> [PROVIDED DATA]:
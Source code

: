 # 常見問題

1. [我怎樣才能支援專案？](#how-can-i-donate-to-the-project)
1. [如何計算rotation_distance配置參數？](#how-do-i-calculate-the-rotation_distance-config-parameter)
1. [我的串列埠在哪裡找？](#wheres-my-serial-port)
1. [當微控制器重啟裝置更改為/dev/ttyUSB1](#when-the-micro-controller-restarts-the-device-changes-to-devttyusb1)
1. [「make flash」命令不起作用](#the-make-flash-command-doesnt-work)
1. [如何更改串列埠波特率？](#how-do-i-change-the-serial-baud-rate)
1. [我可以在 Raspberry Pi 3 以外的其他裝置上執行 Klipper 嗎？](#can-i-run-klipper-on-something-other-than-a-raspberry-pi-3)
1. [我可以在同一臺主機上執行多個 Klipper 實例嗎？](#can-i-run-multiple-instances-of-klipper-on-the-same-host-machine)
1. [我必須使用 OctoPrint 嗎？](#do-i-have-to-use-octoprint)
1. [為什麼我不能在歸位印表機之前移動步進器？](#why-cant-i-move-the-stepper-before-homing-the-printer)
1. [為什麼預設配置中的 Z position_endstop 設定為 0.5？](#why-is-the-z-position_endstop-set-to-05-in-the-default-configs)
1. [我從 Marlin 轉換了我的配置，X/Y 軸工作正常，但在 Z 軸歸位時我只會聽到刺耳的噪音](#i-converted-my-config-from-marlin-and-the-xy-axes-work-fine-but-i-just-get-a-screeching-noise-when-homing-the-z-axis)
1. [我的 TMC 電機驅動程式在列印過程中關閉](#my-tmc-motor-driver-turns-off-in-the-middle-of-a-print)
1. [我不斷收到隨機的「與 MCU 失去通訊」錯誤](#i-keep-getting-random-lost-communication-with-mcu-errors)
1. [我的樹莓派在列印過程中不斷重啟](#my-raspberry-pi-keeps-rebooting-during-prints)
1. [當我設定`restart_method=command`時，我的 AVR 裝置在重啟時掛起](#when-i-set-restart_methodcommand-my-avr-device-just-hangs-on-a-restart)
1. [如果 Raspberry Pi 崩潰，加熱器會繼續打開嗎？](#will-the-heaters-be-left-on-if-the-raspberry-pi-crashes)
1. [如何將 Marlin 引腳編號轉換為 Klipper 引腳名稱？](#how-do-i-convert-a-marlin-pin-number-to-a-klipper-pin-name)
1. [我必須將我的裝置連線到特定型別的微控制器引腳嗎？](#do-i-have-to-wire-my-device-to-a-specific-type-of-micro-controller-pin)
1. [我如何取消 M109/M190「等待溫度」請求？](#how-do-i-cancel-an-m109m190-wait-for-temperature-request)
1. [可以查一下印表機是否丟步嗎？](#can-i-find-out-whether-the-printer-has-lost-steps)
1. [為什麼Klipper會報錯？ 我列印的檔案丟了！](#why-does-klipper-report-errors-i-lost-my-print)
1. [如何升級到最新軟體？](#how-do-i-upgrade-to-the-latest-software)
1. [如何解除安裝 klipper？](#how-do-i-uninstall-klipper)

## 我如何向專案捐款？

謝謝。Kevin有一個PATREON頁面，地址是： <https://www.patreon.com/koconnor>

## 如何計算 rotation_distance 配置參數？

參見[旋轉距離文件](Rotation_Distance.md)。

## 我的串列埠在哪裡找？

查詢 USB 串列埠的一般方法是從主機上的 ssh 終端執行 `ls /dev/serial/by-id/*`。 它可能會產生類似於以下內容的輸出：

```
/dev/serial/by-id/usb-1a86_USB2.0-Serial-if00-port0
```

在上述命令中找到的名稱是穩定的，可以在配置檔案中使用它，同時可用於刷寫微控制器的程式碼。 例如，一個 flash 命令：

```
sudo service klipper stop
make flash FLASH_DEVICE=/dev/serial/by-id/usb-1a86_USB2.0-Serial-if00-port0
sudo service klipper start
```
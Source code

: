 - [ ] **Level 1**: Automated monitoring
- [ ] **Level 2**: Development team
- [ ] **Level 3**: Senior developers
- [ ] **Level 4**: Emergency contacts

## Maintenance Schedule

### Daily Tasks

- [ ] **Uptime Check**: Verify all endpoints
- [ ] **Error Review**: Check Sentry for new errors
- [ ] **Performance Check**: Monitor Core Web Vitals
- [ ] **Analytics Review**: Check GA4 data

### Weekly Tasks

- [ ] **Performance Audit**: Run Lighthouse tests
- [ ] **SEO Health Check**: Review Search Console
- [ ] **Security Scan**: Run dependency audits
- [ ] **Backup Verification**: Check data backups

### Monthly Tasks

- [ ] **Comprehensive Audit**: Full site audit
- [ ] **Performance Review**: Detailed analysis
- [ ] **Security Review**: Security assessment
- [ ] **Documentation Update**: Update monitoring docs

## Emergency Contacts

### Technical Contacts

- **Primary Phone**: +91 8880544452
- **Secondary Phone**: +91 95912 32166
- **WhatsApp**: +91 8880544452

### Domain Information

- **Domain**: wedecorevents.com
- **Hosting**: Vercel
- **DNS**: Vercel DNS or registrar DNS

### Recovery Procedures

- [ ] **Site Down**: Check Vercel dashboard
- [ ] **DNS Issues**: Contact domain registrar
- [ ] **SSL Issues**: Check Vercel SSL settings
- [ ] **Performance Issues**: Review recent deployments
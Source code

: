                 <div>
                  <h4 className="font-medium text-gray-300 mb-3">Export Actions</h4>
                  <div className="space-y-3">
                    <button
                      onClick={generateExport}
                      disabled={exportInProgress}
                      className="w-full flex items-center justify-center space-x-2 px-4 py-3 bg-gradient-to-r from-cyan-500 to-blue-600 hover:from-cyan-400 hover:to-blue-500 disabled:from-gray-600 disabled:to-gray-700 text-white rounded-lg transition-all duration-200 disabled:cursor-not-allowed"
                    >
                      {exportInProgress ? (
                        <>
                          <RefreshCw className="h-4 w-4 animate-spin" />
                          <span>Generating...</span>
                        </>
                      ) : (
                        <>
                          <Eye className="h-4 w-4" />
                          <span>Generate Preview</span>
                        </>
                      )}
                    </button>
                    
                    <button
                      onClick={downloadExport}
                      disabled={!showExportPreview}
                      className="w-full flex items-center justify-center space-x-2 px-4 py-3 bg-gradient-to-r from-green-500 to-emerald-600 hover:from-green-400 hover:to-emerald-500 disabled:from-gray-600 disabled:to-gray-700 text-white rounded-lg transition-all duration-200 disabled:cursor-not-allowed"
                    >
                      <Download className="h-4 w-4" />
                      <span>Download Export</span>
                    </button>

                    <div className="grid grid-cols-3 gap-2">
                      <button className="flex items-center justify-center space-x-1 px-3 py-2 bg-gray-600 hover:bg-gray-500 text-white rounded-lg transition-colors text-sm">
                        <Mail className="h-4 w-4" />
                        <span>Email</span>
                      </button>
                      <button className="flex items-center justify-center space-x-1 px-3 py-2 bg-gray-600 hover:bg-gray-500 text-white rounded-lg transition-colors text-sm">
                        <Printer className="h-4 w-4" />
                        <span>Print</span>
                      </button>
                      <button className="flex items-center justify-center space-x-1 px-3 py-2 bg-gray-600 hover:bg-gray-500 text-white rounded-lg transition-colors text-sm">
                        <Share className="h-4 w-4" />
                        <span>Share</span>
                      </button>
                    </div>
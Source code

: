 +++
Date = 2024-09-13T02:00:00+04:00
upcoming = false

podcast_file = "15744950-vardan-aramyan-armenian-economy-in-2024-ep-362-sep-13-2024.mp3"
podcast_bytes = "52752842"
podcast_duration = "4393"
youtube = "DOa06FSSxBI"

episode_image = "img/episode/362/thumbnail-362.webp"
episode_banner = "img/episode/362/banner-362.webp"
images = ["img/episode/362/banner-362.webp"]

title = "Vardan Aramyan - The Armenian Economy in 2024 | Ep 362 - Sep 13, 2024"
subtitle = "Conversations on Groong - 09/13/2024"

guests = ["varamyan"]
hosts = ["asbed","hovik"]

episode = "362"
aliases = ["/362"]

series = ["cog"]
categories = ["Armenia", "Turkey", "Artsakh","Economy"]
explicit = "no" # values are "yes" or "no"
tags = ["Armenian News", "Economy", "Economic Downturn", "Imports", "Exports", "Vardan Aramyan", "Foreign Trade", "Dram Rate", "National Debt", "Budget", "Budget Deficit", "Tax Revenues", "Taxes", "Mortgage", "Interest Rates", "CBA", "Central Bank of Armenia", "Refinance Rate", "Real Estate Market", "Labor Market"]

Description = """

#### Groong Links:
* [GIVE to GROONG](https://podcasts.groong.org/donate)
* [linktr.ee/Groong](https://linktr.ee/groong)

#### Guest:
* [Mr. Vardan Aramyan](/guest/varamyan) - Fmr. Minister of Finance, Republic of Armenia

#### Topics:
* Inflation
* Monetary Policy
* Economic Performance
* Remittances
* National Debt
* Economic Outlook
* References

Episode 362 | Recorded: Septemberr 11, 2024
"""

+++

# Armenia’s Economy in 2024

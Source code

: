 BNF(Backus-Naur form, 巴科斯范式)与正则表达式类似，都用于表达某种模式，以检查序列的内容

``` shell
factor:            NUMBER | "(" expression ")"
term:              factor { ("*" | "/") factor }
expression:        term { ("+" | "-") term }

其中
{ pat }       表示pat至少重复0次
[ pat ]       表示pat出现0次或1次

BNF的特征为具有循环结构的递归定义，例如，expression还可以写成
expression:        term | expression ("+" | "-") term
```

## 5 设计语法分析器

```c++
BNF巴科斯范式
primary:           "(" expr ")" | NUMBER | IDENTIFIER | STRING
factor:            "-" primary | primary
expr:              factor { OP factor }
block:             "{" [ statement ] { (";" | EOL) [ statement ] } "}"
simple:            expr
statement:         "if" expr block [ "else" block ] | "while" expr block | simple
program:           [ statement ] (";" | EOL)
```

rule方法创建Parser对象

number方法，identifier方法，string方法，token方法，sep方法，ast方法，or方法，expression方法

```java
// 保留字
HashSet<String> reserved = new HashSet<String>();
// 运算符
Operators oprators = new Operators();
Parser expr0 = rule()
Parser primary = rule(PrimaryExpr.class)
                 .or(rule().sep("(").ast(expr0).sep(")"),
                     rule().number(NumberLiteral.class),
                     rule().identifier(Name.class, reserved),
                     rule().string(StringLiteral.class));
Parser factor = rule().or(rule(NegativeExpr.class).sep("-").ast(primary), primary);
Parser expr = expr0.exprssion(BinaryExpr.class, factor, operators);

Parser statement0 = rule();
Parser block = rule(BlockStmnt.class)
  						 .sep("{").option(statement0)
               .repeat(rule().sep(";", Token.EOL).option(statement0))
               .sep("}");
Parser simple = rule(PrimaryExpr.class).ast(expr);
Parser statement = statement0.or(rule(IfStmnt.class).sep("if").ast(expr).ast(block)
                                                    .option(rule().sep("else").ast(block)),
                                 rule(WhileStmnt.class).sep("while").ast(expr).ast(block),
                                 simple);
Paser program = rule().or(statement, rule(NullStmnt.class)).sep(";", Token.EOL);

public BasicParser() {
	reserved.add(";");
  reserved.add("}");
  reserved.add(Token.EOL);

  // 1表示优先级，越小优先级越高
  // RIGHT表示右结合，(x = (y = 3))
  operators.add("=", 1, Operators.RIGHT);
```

> [WHAT THE EXERCISE ASKS]:
From the records, copy out each line that includes the string "klipper".

> [TASK OUTPUT]:
1. [我可以在 Raspberry Pi 3 以外的其他裝置上執行 Klipper 嗎？](#can-i-run-klipper-on-something-other-than-a-raspberry-pi-3)
1. [我可以在同一臺主機上執行多個 Klipper 實例嗎？](#can-i-run-multiple-instances-of-klipper-on-the-same-host-machine)
1. [如何將 Marlin 引腳編號轉換為 Klipper 引腳名稱？](#how-do-i-convert-a-marlin-pin-number-to-a-klipper-pin-name)
1. [為什麼Klipper會報錯？ 我列印的檔案丟了！](#why-does-klipper-report-errors-i-lost-my-print)
1. [如何解除安裝 klipper？](#how-do-i-uninstall-klipper)
sudo service klipper stop
sudo service klipper start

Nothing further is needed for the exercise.